Review: Deep Dark Fears, by Fran Krause

This title was provided to me at no cost for review purposes by the publisher.

Fears seem to share some properties with dreams, as both spring from similar irrational, twilight corners of the mind. While it's practically axiomatic that among the most boring things one can discuss is the weird things seen while asleep, I've long found discussing fears to be far more interesting and instructive. Unless one subscribes to the notion that they're somehow prophetic or expressive, a dream is easily dismissed as random in origin and meaningless without some kind of post-hoc rationalization. A fear, though, whatever its murky provenance may be, is important. Fears shape the way we act, which shapes the world. They can also be illuminating about their owner, as one's fear may be another's fancy.
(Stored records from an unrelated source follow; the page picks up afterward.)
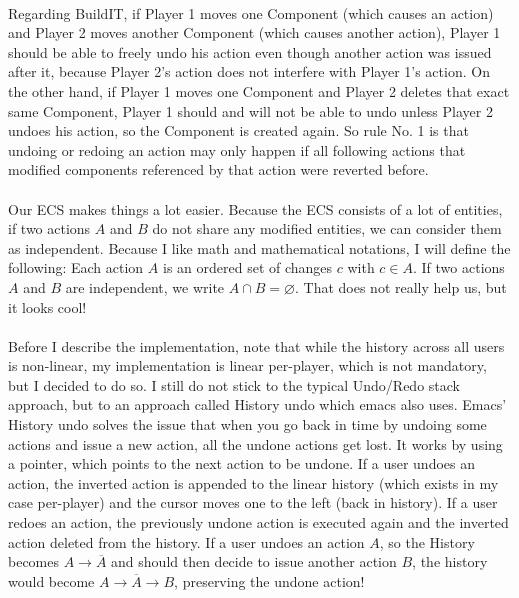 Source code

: \documentclass[11pt]{article}
\begin{document}
    \paragraph{}
    Regarding BuildIT, if Player 1 moves one Component (which causes an action) and
    Player 2 moves another Component (which causes another action), Player 1 should
    be able to freely undo his action even though another action was issued after it, because
    Player 2's action does not interfere with Player 1's action.
    On the other hand, if Player 1 moves one Component and Player 2 deletes that exact same Component,
    Player 1 should and will not be able to undo unless Player 2 undoes his action,
    so the Component is created again.
    So rule No. 1 is that undoing or redoing an action may only happen if all following actions that modified
    components referenced by that action were reverted before.

    \paragraph{}
    Our ECS makes things a lot easier.
    Because the ECS consists of a lot of entities, if two actions $A$ and $B$ do not share any modified entities,
    we can consider them as independent.
    Because I like math and mathematical notations, I will define the following:
    Each action $A$ is an ordered set of changes $c$ with $c \in A$.
    If two actions $A$ and $B$ are independent, we write $A \cap B = \varnothing $.
    That does not really help us, but it looks cool!

    \paragraph{}
    Before I describe the implementation, note that while the history across all users is non-linear,
    my implementation is linear per-player, which is not mandatory, but I decided to do so.
    I still do not stick to the typical Undo/Redo stack approach, but to an approach called History undo
    which emacs also uses.
    Emacs' History undo solves the issue that when you go back in time by undoing some actions and issue
    a new action, all the undone actions get lost.
    It works by using a pointer, which points to the next action to be undone.
    If a user undoes an action, the inverted action is appended to the linear history (which exists in my case per-player)
    and the cursor moves one to the left (back in history).
    If a user redoes an action, the previously undone action is executed again and the inverted action deleted from the history.
    If a user undoes an action $A$, so the History becomes $A \rightarrow \overline{A}$ and
    should then decide to issue another action $B$, the history would become $A \rightarrow \overline{A} \rightarrow B$, preserving
    the undone action!
\end{document}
Krause explores 100 fears in all, each a tidy first-person narrative expressed in a handful or two of panels. The linework is soft and casual, colored as with watercolors, pairing well with the somewhat shaggy but never violated panel borders and narrative captions. Overall the effect is to help crate a rather creepily accessible setting for the gleefully strange and horrible vignettes. Some end in humor, others in irony, most in disaster. I found that my favorites involved cause and effect at work in the young mind: the boy who thought his departed grandfather would be flushed away just as his goldfish had been, or the child beset by nightmares of huge grasping robot named Dracula, knowing only that Dracula was something too scary for her to be allowed to watch. Among the hundred, though, there are many which adhere to common tropes: loss of teeth, things in the dark or otherwise unseen, and social mortification. The ones which hit home were those that I thought were unique to me. The blurb mentioned that Krause based the strips "on idiosyncratic and universal 'deep dark fears.'" It would seem that among my fears is that my fears are not entirely my own.